Count the lines below that contain the word "Alpha", and give only that number.

*Records drawn from a dataset*
※ ※ ※

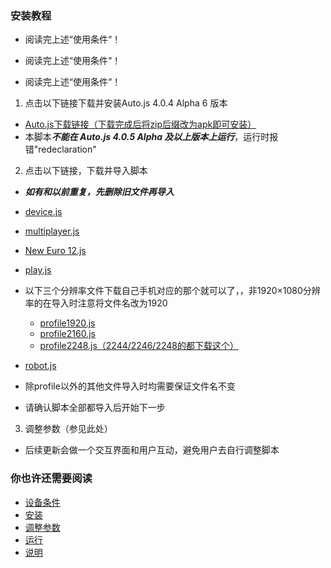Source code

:### 安装教程

* 阅读完上述“使用条件“！ 

* 阅读完上述“使用条件“！

* 阅读完上述“使用条件“！

1. 点击以下链接下载并安装Auto.js 4.0.4 Alpha 6 版本

  - <a href="https://github.com/Dr-Omega9834/Asphalt9/files/3417174/Auto.js.zip">Auto.js下载链接（下载完成后将zip后缀改为apk即可安装）</a>
  - 本脚本***不能在 Auto.js 4.0.5 Alpha 及以上版本上运行***，运行时报错"redeclaration"

2. 点击以下链接，下载并导入脚本
  
  - ***如有和以前重复，先删除旧文件再导入***

  - <a href="https://github.com/Dr-Omega9834/Asphalt9/releases/download/1.2/device.js">device.js</a>
  - <a href="https://github.com/Dr-Omega9834/Asphalt9/releases/download/1.2/multiplayer.js">multiplayer.js</a>
  - <a href="https://github.com/Dr-Omega9834/Asphalt9/releases/download/1.2/New.Euro.12.js">New Euro 12.js</a>
  - <a href="https://github.com/Dr-Omega9834/Asphalt9/releases/download/1.2/play.js">play.js</a>
  - 以下三个分辨率文件下载自己手机对应的那个就可以了，，非1920×1080分辨率的在导入时注意将文件名改为1920
    - <a href="https://github.com/Dr-Omega9834/Asphalt9/releases/download/1.2/profile1920.js">profile1920.js</a>
    - <a href="https://github.com/Dr-Omega9834/Asphalt9/releases/download/1.2/profile2160.js">profile2160.js</a>
    - <a href="https://github.com/Dr-Omega9834/Asphalt9/releases/download/1.2/profile2248.js">profile2248.js（2244/2246/2248的都下载这个）</a>
  - <a href="https://github.com/Dr-Omega9834/Asphalt9/releases/download/1.2/robot.js">robot.js</a>
  - 除profile以外的其他文件导入时均需要保证文件名不变
  - 请确认脚本全部都导入后开始下一步

3. 调整参数（参见此处）

  - 后续更新会做一个交互界面和用户互动，避免用户去自行调整脚本



### 你也许还需要阅读

* <a href="requirement.md">设备条件</a>
* <a href="installation.md">安装</a>
* <a href="adjustment.md">调整参数</a>
* <a href="run.md">运行</a>
* <a href="description.md">说明</a>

※ ※ ※

*YOUR SOLUTION*
2